From the first line of the listing below to the line with "首先，让我们简单了解一下印度", print each line exactly, and nothing more. Leave out the pictures.
________________
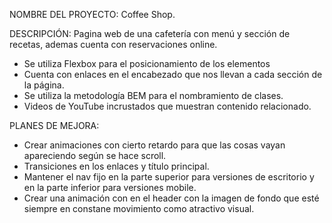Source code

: NOMBRE DEL PROYECTO: Coffee Shop.

DESCRIPCIÓN: Pagina web de una cafetería con menú y sección de recetas, ademas cuenta con reservaciones online.

- Se utiliza Flexbox para el posicionamiento de los elementos
- Cuenta con enlaces en el encabezado que nos llevan a cada sección de la página.
- Se utiliza la metodología BEM para el nombramiento de clases.
- Videos de YouTube incrustados que muestran contenido relacionado.

PLANES DE MEJORA:

- Crear animaciones con cierto retardo para que las cosas vayan apareciendo según se hace scroll.
- Transiciones en los enlaces y título principal.
- Mantener el nav fijo en la parte superior para versiones de escritorio y en la parte inferior para versiones mobile.
- Crear una animación con en el header con la imagen de fondo que esté siempre en constane movimiento como atractivo visual.
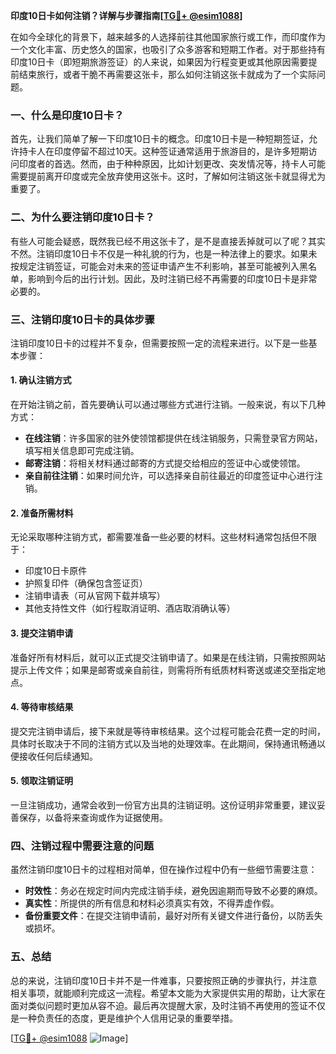 **印度10日卡如何注销？详解与步骤指南[[TG💪+ @esim1088](https://t.me/s/esim1088)]**

在如今全球化的背景下，越来越多的人选择前往其他国家旅行或工作，而印度作为一个文化丰富、历史悠久的国家，也吸引了众多游客和短期工作者。对于那些持有印度10日卡（即短期旅游签证）的人来说，如果因为行程变更或其他原因需要提前结束旅行，或者干脆不再需要这张卡，那么如何注销这张卡就成为了一个实际问题。

### 一、什么是印度10日卡？

首先，让我们简单了解一下印度10日卡的概念。印度10日卡是一种短期签证，允许持卡人在印度停留不超过10天。这种签证通常适用于旅游目的，是许多短期访问印度者的首选。然而，由于种种原因，比如计划更改、突发情况等，持卡人可能需要提前离开印度或完全放弃使用这张卡。这时，了解如何注销这张卡就显得尤为重要了。

### 二、为什么要注销印度10日卡？

有些人可能会疑惑，既然我已经不用这张卡了，是不是直接丢掉就可以了呢？其实不然。注销印度10日卡不仅是一种礼貌的行为，也是一种法律上的要求。如果未按规定注销签证，可能会对未来的签证申请产生不利影响，甚至可能被列入黑名单，影响到今后的出行计划。因此，及时注销已经不再需要的印度10日卡是非常必要的。

### 三、注销印度10日卡的具体步骤

注销印度10日卡的过程并不复杂，但需要按照一定的流程来进行。以下是一些基本步骤：

#### 1. 确认注销方式
在开始注销之前，首先要确认可以通过哪些方式进行注销。一般来说，有以下几种方式：
- **在线注销**：许多国家的驻外使领馆都提供在线注销服务，只需登录官方网站，填写相关信息即可完成注销。
- **邮寄注销**：将相关材料通过邮寄的方式提交给相应的签证中心或使领馆。
- **亲自前往注销**：如果时间允许，可以选择亲自前往最近的印度签证中心进行注销。

#### 2. 准备所需材料
无论采取哪种注销方式，都需要准备一些必要的材料。这些材料通常包括但不限于：
- 印度10日卡原件
- 护照复印件（确保包含签证页）
- 注销申请表（可从官网下载并填写）
- 其他支持性文件（如行程取消证明、酒店取消确认等）

#### 3. 提交注销申请
准备好所有材料后，就可以正式提交注销申请了。如果是在线注销，只需按照网站提示上传文件；如果是邮寄或亲自前往，则需将所有纸质材料寄送或递交至指定地点。

#### 4. 等待审核结果
提交完注销申请后，接下来就是等待审核结果。这个过程可能会花费一定的时间，具体时长取决于不同的注销方式以及当地的处理效率。在此期间，保持通讯畅通以便接收任何后续通知。

#### 5. 领取注销证明
一旦注销成功，通常会收到一份官方出具的注销证明。这份证明非常重要，建议妥善保存，以备将来查询或作为证据使用。

### 四、注销过程中需要注意的问题

虽然注销印度10日卡的过程相对简单，但在操作过程中仍有一些细节需要注意：

- **时效性**：务必在规定时间内完成注销手续，避免因逾期而导致不必要的麻烦。
- **真实性**：所提供的所有信息和材料必须真实有效，不得弄虚作假。
- **备份重要文件**：在提交注销申请前，最好对所有关键文件进行备份，以防丢失或损坏。

### 五、总结

总的来说，注销印度10日卡并不是一件难事，只要按照正确的步骤执行，并注意相关事项，就能顺利完成这一流程。希望本文能为大家提供实用的帮助，让大家在面对类似问题时更加从容不迫。最后再次提醒大家，及时注销不再使用的签证不仅是一种负责任的态度，更是维护个人信用记录的重要举措。

[[TG💪+ @esim1088](https://t.me/s/esim1088) ![Image](https://i.postimg.cc/4NQfJmqS/Snipaste-2025-05-13-00-14-12.png)]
________________
▶ [YOUR RESPONSE]:
Source code

: NOMBRE DEL PROYECTO: Coffee Shop.

DESCRIPCIÓN: Pagina web de una cafetería con menú y sección de recetas, ademas cuenta con reservaciones online.

- Se utiliza Flexbox para el posicionamiento de los elementos
- Cuenta con enlaces en el encabezado que nos llevan a cada sección de la página.
- Se utiliza la metodología BEM para el nombramiento de clases.
- Videos de YouTube incrustados que muestran contenido relacionado.

PLANES DE MEJORA:

- Crear animaciones con cierto retardo para que las cosas vayan apareciendo según se hace scroll.
- Transiciones en los enlaces y título principal.
- Mantener el nav fijo en la parte superior para versiones de escritorio y en la parte inferior para versiones mobile.
- Crear una animación con en el header con la imagen de fondo que esté siempre en constane movimiento como atractivo visual.
 **印度10日卡如何注销？详解与步骤指南[[TG💪+ @esim1088](https://t.me/s/esim1088)]**

在如今全球化的背景下，越来越多的人选择前往其他国家旅行或工作，而印度作为一个文化丰富、历史悠久的国家，也吸引了众多游客和短期工作者。对于那些持有印度10日卡（即短期旅游签证）的人来说，如果因为行程变更或其他原因需要提前结束旅行，或者干脆不再需要这张卡，那么如何注销这张卡就成为了一个实际问题。

### 一、什么是印度10日卡？

首先，让我们简单了解一下印度10日卡的概念。印度10日卡是一种短期签证，允许持卡人在印度停留不超过10天。这种签证通常适用于旅游目的，是许多短期访问印度者的首选。然而，由于种种原因，比如计划更改、突发情况等，持卡人可能需要提前离开印度或完全放弃使用这张卡。这时，了解如何注销这张卡就显得尤为重要了。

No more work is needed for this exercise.